Thursday, May 15, 2008

Urine It to Win It (Redux)

This work business -- at least returning to a 40-hour week -- sure makes it hard to keep up with everything as before. Not surprisingly, the last post here was on the day I began my new job. I guess I forgot to keep up because I was overwhelmed with finally having an office with a window.
Or maybe I am getting up early, working 10 hours a day so I can keep one day a week to myself, and staying up too late following five fantasy baseball teams. Anyway, here is my new contact info, followed by some thoughts about a new environment:


Ira R. Allen
Public Affairs Specialist
Fogarty International Center
National Institutes of Health
Building 31, Room B2C29
Bethesda, MD
20892
301-496-8734
alleni@mail.nih.gov
http://www.fic.nih.gov/
Yes, this is the famed National Institutes of Health, whose two most striking physical features are its campus-like setting in the midst of suburban congestion and its prison-like security installed after 9/11 in case a terrorist thinks he could thwart an institution that combines the worst of government, hospital and academic bureaucracies. Lotsa luck.
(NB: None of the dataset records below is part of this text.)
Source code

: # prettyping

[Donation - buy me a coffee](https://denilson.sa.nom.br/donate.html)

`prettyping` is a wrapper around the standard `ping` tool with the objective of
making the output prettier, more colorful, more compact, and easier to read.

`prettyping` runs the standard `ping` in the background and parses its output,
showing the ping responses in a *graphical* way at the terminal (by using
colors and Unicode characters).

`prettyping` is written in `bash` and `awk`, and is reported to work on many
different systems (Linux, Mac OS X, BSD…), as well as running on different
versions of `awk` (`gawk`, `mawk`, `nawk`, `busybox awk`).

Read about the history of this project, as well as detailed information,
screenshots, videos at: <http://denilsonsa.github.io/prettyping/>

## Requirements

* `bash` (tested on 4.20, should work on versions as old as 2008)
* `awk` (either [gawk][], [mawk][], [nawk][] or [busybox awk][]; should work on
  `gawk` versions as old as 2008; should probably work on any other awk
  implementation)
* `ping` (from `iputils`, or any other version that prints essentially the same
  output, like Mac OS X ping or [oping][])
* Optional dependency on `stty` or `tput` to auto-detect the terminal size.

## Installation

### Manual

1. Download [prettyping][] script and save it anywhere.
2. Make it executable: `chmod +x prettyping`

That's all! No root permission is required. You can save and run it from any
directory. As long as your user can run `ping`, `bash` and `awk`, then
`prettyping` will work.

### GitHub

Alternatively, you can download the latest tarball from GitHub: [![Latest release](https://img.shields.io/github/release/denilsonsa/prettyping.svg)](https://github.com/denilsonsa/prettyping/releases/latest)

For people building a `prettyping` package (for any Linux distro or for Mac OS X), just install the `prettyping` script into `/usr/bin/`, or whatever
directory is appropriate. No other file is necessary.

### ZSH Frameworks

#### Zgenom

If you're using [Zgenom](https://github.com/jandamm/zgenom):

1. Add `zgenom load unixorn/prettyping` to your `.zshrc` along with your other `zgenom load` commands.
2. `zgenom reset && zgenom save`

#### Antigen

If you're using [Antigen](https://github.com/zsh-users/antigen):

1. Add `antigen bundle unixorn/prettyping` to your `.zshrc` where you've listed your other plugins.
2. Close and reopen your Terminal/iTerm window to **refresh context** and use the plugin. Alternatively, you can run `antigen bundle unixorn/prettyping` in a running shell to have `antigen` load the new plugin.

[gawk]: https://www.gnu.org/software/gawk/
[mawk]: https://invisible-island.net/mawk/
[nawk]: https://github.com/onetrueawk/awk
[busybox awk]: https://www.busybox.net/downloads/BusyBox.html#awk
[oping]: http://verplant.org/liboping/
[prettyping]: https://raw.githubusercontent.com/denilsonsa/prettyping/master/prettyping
One of the things about this job is even though I am technically an employee of Kelly Services, it would be considered bad form to continue some of my more trenchant musings about the head of the executive branch of government. I don't need to anymore, given that 80-plus percent of the American public agrees with them. Here, though, is what an anthropologist has found as a model for the current bureaucrat in chief.
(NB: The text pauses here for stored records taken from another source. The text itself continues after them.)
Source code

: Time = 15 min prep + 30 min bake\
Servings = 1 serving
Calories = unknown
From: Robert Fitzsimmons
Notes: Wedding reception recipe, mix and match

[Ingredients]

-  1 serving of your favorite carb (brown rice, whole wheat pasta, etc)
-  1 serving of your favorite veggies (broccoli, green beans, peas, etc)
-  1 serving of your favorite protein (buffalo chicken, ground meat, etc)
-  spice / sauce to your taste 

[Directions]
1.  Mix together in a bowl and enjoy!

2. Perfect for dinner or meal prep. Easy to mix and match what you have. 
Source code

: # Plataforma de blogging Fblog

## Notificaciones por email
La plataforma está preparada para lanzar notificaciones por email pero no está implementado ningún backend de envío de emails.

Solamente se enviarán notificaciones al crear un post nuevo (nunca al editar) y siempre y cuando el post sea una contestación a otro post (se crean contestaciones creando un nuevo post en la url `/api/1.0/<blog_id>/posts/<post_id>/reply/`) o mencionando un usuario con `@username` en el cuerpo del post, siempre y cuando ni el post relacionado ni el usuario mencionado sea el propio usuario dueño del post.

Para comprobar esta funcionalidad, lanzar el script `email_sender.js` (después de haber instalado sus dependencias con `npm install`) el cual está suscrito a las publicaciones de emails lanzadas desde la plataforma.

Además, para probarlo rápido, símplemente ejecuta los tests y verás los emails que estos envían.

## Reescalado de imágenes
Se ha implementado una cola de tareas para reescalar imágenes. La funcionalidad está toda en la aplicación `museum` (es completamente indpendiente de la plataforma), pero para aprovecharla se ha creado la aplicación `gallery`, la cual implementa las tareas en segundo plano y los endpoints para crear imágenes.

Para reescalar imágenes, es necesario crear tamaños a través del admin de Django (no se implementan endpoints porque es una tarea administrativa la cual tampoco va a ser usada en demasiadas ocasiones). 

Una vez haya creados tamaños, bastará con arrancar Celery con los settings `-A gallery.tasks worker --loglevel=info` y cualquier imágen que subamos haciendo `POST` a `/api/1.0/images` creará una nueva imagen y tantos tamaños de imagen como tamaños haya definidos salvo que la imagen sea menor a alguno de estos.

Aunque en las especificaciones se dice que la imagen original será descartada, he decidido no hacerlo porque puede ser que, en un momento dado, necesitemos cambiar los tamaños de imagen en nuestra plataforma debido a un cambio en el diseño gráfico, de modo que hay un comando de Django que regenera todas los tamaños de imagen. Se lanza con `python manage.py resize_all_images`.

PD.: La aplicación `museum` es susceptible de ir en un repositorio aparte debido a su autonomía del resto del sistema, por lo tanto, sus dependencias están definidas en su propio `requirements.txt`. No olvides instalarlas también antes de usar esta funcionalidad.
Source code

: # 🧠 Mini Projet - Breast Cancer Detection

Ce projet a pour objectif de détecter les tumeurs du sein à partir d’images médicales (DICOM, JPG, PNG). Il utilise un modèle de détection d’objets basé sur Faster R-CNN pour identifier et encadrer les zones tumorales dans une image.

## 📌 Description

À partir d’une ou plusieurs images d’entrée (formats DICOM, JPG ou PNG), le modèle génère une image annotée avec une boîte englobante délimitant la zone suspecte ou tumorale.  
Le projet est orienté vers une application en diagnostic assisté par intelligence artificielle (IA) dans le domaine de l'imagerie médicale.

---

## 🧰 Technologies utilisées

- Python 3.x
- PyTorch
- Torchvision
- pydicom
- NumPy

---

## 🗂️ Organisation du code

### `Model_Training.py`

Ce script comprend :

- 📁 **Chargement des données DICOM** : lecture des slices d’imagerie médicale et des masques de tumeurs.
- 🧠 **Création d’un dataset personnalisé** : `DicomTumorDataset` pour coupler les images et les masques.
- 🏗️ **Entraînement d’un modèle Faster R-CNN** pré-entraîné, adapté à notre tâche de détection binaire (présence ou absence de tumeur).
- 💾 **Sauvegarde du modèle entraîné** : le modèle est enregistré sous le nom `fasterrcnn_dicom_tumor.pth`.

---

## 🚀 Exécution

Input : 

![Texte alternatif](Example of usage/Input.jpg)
The other interesting thing I found was the paradox of the men's rooms. There is one very close to my office, which is great now that I have, to quote the commercial, a "growing problem. The first day, I walked into it and was befuddled by the apparatus on the wall where a urinal ought to be. It wasn't like anything I had seen before. I didn't know whether to stand in front of it or sit in it.
"It" turns out to be a "water free" pissoir that claims to save 40,000 gallons a year per unit. Big unit! For more information, feel free to go here. (groan)
Yet here is the paradox. I was in an older building on campus today, and it has a men's room where it looks like a servant might have lived in the century in which this edifice was built. It had regular old-fashioned urinals, but the soap? Individual containers of a pumpable antibacterial soap -- which as everyone but the brains at the world's largest biomedical institution knows can cause more illness than it cures.

Not to worry. A recent study showed have also shown that if no one else is in the men's room about one-third of users don't bother with the soap and water at all.